Encoding data in bit sequences is rather uncommon, however, and requires some extra effort. This is definitely trading verbosity and convenience for performance. My research was specifically for scaling a matching engine to process high volumes of candidates on the fly, as a matching profile is being specified. In the end, processing 100'000 candidates added ~250ms to requests, with linear growth.
The implementation details of the new
bit_count function can be found in the PostgreSQL git repository here (or Github Mirror). It reveals that on the first call the most efficient and available implementation is detected and all future calls are rerouted directly thereafter. Interestingly, the intrinsic function for population count found in Visual Studio compilers takes precedent over using the hardware instruction
POPCNT in assembly directly. Without hardware support, the compiler’s intrinsic
__builtin_popcountl function is checked. As a last resort, an 8 bit lookup table is used.
My own implementation additionally provides a Hamming Weight approach, which sits somewhere between the lookup table and the intrinsic functions performance-wise. However, it only explores the assembly instruction directly as part of an 256bit unrolled experiment. As such, I’d expect that the new built-in function will provide comparable or slightly better performance to my own extension. Let’s see!
My benchmarking results from 2018 are as follows:
The take-aways were that generally all provided implementations showcased linear time as the column length increased and that something seemed to happen at 2^14, for which i could not find an explanation. Details can be found in the extension’s git repository. Let’s see how the numbers stack up today, in 2023.
Seeding the benchmark database#
To conduct the new benchmarks, a database had to be generated and seeded with enough data. There still seems to be no built-in way in PostgreSQL to generate random values for bit types at the lengths that this benchmark requires. In general, it would be cumbersome to input bit-data directly. One way around that is to use compression. Using OpenSSL, it’s possible to generate random values in hex format:
$ openssl rand -hex 8 # 8*8=64 bits 9e7f08f389cb4466
The hex format can be cast to the target bit format:
INSERT INTO table_name (column_name) VALUES (x'9e7f08f389cb4466'::bit(64));
Packaging above in a command line tool provides an convenient (albeit slow) way for seeding large databases with randomised bitwise encodings. At larger column lengths, such as 2^17, you might find that string/pipe lengths induce a limitation on how many inserts can be done in batch operations.
New benchmark results#
The test bench was running an Intel(R) Xeon(R) Platinum 8358 CPU @ 2.60GHz (4 Hyper-Threads) on Ubuntu 22.04 and PostgreSQL 14.7.

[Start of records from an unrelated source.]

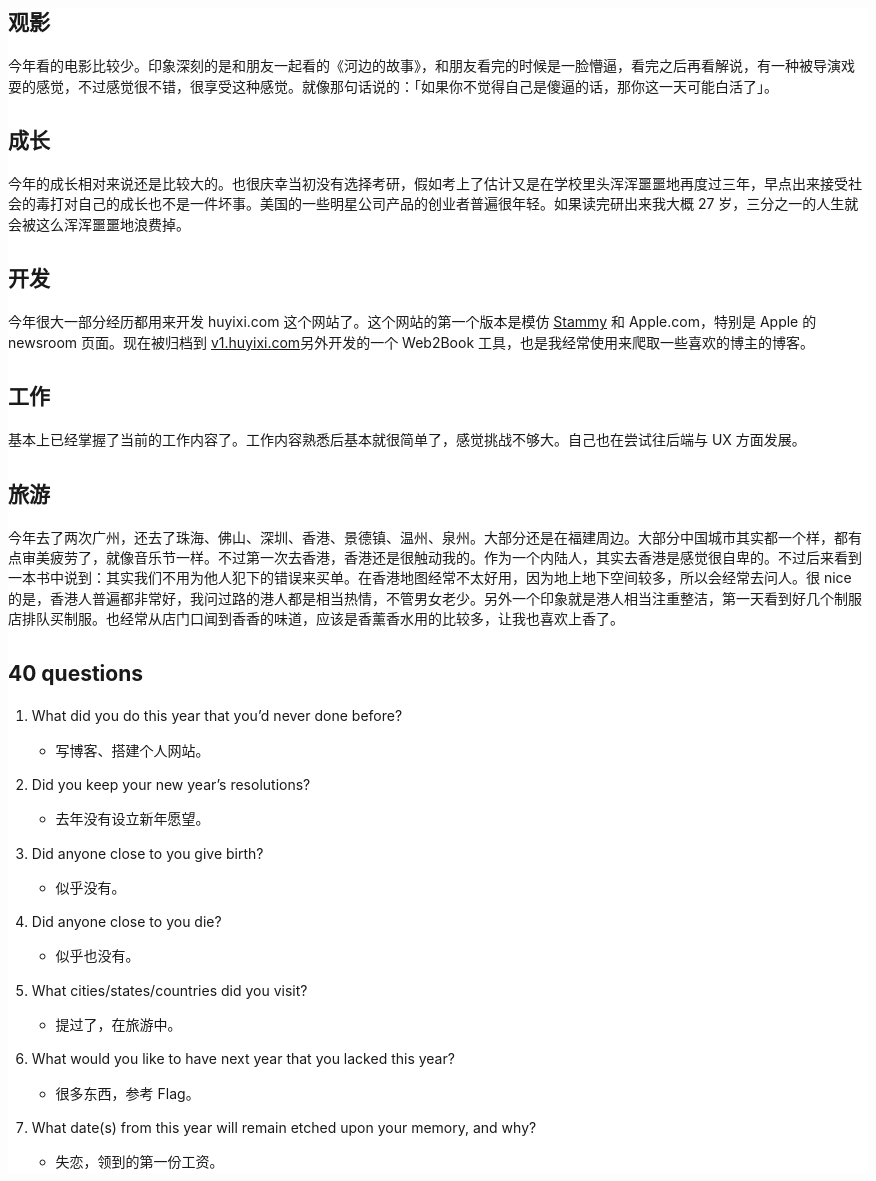 ## 观影

今年看的电影比较少。印象深刻的是和朋友一起看的《河边的故事》，和朋友看完的时候是一脸懵逼，看完之后再看解说，有一种被导演戏耍的感觉，不过感觉很不错，很享受这种感觉。就像那句话说的：「如果你不觉得自己是傻逼的话，那你这一天可能白活了」。

## 成长

今年的成长相对来说还是比较大的。也很庆幸当初没有选择考研，假如考上了估计又是在学校里头浑浑噩噩地再度过三年，早点出来接受社会的毒打对自己的成长也不是一件坏事。美国的一些明星公司产品的创业者普遍很年轻。如果读完研出来我大概 27 岁，三分之一的人生就会被这么浑浑噩噩地浪费掉。

## 开发

今年很大一部分经历都用来开发 huyixi.com 这个网站了。这个网站的第一个版本是模仿 [Stammy](https://paulstamatiou.com) 和 Apple.com，特别是 Apple 的 newsroom 页面。现在被归档到 [v1.huyixi.com](https://v1.huyixi.com/zh/)另外开发的一个 Web2Book 工具，也是我经常使用来爬取一些喜欢的博主的博客。

## 工作

基本上已经掌握了当前的工作内容了。工作内容熟悉后基本就很简单了，感觉挑战不够大。自己也在尝试往后端与 UX 方面发展。

## 旅游

今年去了两次广州，还去了珠海、佛山、深圳、香港、景德镇、温州、泉州。大部分还是在福建周边。大部分中国城市其实都一个样，都有点审美疲劳了，就像音乐节一样。不过第一次去香港，香港还是很触动我的。作为一个内陆人，其实去香港是感觉很自卑的。不过后来看到一本书中说到：其实我们不用为他人犯下的错误来买单。在香港地图经常不太好用，因为地上地下空间较多，所以会经常去问人。很 nice 的是，香港人普遍都非常好，我问过路的港人都是相当热情，不管男女老少。另外一个印象就是港人相当注重整洁，第一天看到好几个制服店排队买制服。也经常从店门口闻到香香的味道，应该是香薰香水用的比较多，让我也喜欢上香了。

## 40 questions

1. What did you do this year that you’d never done before?

   - 写博客、搭建个人网站。

2. Did you keep your new year’s resolutions?

   - 去年没有设立新年愿望。

3. Did anyone close to you give birth?

   - 似乎没有。

4. Did anyone close to you die?

   - 似乎也没有。

5. What cities/states/countries did you visit?

   - 提过了，在旅游中。

6. What would you like to have next year that you lacked this year?

   - 很多东西，参考 Flag。

7. What date(s) from this year will remain etched upon your memory, and why?

   - 失恋，领到的第一份工资。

Above is a log-log-plot of the six popcount algorithms, as well as the new built-in
bit_count function, over a constant sample size of
500'000, while increasing the column length (bit alignment) by powers of two.
The results confirm my expectations, however there are two interesting observations:
- Significantly reduced jump in runtime after lengths of 2^14 for the new implementation
- Slight degradation in performance after 2^16 for all algorithms, not seen in 2018
It would be very interesting to talk to someone closer to postgres development, to get an explanation for the sudden increased runtime around 2^16.
Nice to see built-in support for population count in PostgreSQL, allowing to sunset my own extension. Its use is therefore only recommended for postgres versions <14, when really necessary.